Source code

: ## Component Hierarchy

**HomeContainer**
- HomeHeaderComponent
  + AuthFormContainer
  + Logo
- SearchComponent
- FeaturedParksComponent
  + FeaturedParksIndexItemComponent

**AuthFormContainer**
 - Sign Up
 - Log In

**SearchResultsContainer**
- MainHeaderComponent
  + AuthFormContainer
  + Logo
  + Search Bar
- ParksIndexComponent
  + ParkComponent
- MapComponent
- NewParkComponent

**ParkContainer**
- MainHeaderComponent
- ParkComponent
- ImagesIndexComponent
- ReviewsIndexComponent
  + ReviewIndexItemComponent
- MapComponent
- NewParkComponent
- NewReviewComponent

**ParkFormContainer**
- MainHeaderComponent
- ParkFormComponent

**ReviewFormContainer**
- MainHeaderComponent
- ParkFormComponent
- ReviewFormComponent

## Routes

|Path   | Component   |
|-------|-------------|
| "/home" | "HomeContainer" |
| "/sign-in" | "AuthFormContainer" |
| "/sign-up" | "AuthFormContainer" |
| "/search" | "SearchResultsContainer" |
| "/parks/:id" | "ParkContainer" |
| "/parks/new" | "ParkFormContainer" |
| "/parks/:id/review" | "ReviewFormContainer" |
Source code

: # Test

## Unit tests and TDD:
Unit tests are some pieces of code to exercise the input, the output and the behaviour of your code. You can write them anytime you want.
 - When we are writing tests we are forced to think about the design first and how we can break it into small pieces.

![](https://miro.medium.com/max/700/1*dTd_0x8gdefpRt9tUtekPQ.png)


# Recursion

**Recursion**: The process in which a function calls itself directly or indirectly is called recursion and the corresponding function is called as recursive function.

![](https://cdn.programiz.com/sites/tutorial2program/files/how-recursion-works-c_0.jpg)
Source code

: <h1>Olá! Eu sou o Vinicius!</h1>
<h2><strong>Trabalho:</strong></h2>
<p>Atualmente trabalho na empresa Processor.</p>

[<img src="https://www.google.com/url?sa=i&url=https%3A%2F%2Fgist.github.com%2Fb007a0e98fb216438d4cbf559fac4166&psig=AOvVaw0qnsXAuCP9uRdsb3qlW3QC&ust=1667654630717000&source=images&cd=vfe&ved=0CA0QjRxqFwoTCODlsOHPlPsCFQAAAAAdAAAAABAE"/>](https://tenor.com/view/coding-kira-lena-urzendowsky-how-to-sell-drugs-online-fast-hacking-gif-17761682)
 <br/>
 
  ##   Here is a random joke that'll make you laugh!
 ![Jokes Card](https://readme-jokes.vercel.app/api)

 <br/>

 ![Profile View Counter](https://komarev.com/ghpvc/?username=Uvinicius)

══════════

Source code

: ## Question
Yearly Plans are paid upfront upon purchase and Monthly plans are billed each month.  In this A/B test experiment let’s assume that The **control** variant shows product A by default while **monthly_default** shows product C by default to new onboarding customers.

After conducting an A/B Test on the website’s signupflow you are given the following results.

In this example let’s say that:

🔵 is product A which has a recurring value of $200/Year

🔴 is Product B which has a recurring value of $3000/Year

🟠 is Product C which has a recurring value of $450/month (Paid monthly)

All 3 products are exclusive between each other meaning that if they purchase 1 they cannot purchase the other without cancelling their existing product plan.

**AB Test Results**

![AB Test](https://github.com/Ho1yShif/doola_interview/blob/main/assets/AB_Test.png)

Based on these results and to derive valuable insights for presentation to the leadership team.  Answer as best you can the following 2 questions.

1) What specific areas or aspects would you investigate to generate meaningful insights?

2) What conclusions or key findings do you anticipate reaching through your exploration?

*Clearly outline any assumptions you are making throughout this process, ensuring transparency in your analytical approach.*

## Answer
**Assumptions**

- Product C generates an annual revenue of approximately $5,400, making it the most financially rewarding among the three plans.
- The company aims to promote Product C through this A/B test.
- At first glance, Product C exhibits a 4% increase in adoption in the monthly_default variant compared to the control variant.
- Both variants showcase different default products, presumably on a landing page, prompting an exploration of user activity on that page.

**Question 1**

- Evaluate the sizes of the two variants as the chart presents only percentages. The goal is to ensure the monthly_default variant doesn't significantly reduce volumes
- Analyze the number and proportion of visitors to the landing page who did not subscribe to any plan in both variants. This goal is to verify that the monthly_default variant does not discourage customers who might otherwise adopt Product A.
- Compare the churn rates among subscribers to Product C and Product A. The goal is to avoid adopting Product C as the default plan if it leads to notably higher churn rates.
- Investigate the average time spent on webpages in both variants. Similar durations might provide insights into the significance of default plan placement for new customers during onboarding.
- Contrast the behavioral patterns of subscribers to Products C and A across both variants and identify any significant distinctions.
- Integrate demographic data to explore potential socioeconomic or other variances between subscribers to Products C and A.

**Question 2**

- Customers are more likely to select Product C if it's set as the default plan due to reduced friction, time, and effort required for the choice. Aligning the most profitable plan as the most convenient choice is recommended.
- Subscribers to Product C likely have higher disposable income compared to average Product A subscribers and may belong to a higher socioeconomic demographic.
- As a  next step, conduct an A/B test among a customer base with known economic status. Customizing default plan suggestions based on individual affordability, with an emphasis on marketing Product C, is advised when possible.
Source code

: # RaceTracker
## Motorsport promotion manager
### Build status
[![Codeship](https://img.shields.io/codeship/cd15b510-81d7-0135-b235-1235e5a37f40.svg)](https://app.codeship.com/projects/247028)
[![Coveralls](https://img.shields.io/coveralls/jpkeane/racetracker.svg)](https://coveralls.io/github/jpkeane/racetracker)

══════════

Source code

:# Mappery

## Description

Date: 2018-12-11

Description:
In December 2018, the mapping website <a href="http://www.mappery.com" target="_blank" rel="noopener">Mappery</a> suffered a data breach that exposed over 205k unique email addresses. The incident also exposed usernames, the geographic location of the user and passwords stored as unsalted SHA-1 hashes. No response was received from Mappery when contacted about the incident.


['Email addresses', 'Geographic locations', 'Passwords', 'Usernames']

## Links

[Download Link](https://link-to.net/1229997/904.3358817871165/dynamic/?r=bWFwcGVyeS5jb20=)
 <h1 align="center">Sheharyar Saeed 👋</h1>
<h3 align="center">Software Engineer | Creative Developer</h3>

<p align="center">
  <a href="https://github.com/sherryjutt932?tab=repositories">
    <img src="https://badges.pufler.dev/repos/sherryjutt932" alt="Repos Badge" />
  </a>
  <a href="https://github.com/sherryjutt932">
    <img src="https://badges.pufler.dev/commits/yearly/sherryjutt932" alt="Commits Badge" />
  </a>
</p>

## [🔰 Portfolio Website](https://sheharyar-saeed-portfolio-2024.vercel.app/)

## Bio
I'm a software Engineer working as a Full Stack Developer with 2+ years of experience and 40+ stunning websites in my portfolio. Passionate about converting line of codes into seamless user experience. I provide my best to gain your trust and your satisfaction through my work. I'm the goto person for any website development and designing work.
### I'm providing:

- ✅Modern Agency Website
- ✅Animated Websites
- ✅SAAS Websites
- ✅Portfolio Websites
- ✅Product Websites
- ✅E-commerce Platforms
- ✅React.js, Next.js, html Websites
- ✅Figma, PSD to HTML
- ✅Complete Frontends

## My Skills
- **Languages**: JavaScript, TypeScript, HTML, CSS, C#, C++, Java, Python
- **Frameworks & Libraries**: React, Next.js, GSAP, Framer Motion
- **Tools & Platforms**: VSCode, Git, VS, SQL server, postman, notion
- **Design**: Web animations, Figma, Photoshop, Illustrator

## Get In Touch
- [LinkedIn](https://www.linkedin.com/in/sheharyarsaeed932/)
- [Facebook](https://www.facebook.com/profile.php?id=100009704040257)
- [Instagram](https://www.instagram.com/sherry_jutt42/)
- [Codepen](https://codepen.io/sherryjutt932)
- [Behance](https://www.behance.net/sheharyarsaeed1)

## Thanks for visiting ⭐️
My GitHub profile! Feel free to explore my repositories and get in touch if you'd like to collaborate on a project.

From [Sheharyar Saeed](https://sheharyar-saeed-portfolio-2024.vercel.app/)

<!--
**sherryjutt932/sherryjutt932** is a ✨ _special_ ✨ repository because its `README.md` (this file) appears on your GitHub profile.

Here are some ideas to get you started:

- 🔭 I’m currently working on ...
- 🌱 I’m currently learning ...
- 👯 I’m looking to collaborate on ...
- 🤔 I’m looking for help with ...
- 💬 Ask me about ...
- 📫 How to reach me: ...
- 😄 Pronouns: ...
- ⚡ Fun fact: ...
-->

══════════

(Requirement): Where a line of the entries contains the word "average", copy that line.

(Response area):
- Investigate the average time spent on webpages in both variants. Similar durations might provide insights into the significance of default plan placement for new customers during onboarding.
- Subscribers to Product C likely have higher disposable income compared to average Product A subscribers and may belong to a higher socioeconomic demographic.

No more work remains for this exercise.